Tytuł pięknie namalowała piekielnie zdolna Katarzyna Klas. Słowo-klucz: pastelowe. Pastelowe kolory, uroczo przymglone tła, skarpetki w paski. Na swoje własne potrzeby nazywam kreskę artystki "wycinankową". Często mam wrażenie, iż kadry zostały wycięte z kartonu i pomalowane na impresjonistyczną modłę. Rysowniczka umie doskonale przekazać emocje używając prostych tricków - skupia się na oczach, które mówią wszystko, blurruje plany dalsze pozwalając popracować wyobraźni i tak prowadzi narrację, by opowieść popłynęła adekwatnym tempem. Duży format w tym przypadku działa wyłącznie na plus. W znakomitej większości kadrów oko z przyjemnością zatrzymuje się na (w sumie minimalistycznych) szczegółach.

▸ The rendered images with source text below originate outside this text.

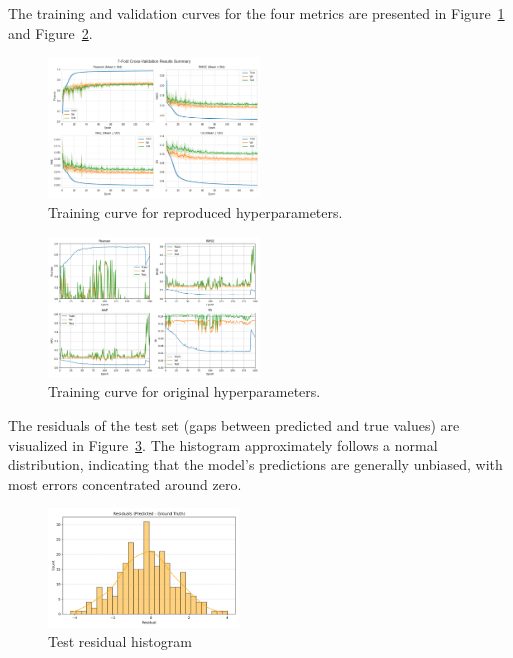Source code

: \documentclass[unnumsec,webpdf,contemporary,large]{oup-authoring-template}
\theoremstyle{thmstyleone}%
\theoremstyle{thmstyletwo}%
\theoremstyle{thmstylethree}%
\begin{document}
The training and validation curves for the four metrics are presented in Figure~\ref{fig:ReproducedtrainPlot} and Figure~\ref{fig:OriginaltrainPlot}.
\begin{figure}[H]
    \centering
    \includegraphics[width=0.5\textwidth]{images/7fold_result.png}
    \caption{Training curve for reproduced hyperparameters.}
    \label{fig:ReproducedtrainPlot}
\end{figure}
\begin{figure}[H]
    \centering
    \includegraphics[width=0.5\textwidth]{images/origin_param.png}
    \caption{Training curve for original hyperparameters.}
    \label{fig:OriginaltrainPlot}
\end{figure}
The residuals of the test set (gaps between predicted and true values) are visualized in Figure~\ref{fig:test residuals}. 
The histogram approximately follows a normal distribution, 
indicating that the model's predictions are generally unbiased, with most errors concentrated around zero. 

\begin{figure}[H]
    \centering
    \includegraphics[width=0.45\textwidth]{images/reproduction_residuals_seaborn.png}
    \caption{Test residual histogram}
    \label{fig:test residuals}
\end{figure}
\end{document}
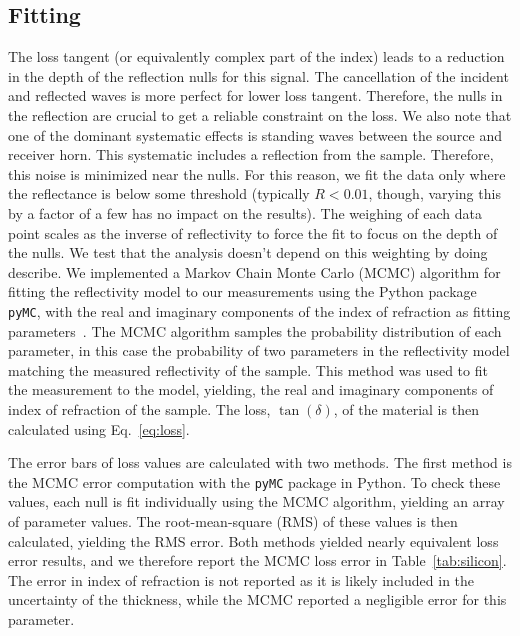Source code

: \subsection{Fitting}
The loss tangent (or equivalently complex part of the index) leads to a reduction in the depth of the reflection nulls for this signal. The cancellation of the incident and reflected waves is more perfect for lower loss tangent. Therefore, the nulls in the reflection are crucial to get a reliable constraint on the loss. We also note that one of the dominant systematic effects is standing waves between the source and receiver horn. This systematic includes a reflection from the sample. Therefore, this noise is minimized near the nulls. For this reason, we fit the data only where the reflectance is below some threshold (typically $R<0.01$, though, varying this by a factor of a few has no impact on the results). The weighing of each data point scales as the inverse of reflectivity to force the fit to focus on the depth of the nulls. We test that the analysis doesn’t depend on this weighting by doing describe. We implemented a Markov Chain Monte Carlo (MCMC) algorithm for fitting the reflectivity model to our measurements using the Python package \verb|pyMC|, with the real and imaginary components of the index of refraction as fitting parameters~\cite{Patil2010PyMCBS}. The MCMC algorithm samples the probability distribution of each parameter, in this case the probability of two parameters in the reflectivity model matching the measured reflectivity of the sample. This method was used to fit the measurement to the model, yielding, the real and imaginary components of index of refraction of the sample. The loss, $\tan(\delta)$, of the material is then calculated using Eq.~\ref{eq:loss}.

The error bars of loss values are calculated with two methods. The first method is the MCMC error computation with the \verb|pyMC| package in Python. To check these values, each null is fit individually using the MCMC algorithm, yielding an array of parameter values. The root-mean-square (RMS) of these values is then calculated, yielding the RMS error. Both methods yielded nearly equivalent loss error results, and we therefore report the MCMC loss error in Table~\ref{tab:silicon}. The error in index of refraction is not reported as it is likely included in the uncertainty of the thickness, while the MCMC reported a negligible error for this parameter.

Kiedyś będzie pięknie chce leczyć społeczne strachy. Pokazać, iż wszystkie wyobrażenia o osobach homoseksualnych i transpłciowych są oparte wyłącznie na niezrozumiałych uprzedzeniach. I jeżeli mam użyć języka publicznych dyskusji - nie ma w komiksie ani grama lewackiej progresywności, polit-poprawności czy propagandy LGBT+. To ciepła opowieść o miłości, marzeniach, próbie znalezienia sensu w życiu i pokazaniu, jak kilka potrzeba, by kiedyś było piękniej. Wystarczy zacząć od wyrzucenia stereotypów w kąt. Oraz pobrania darmowej wersji w pdf.
Tekst powstał na podstawie recenzenckiego egzemplarza podesłanego przez Artura Wabika.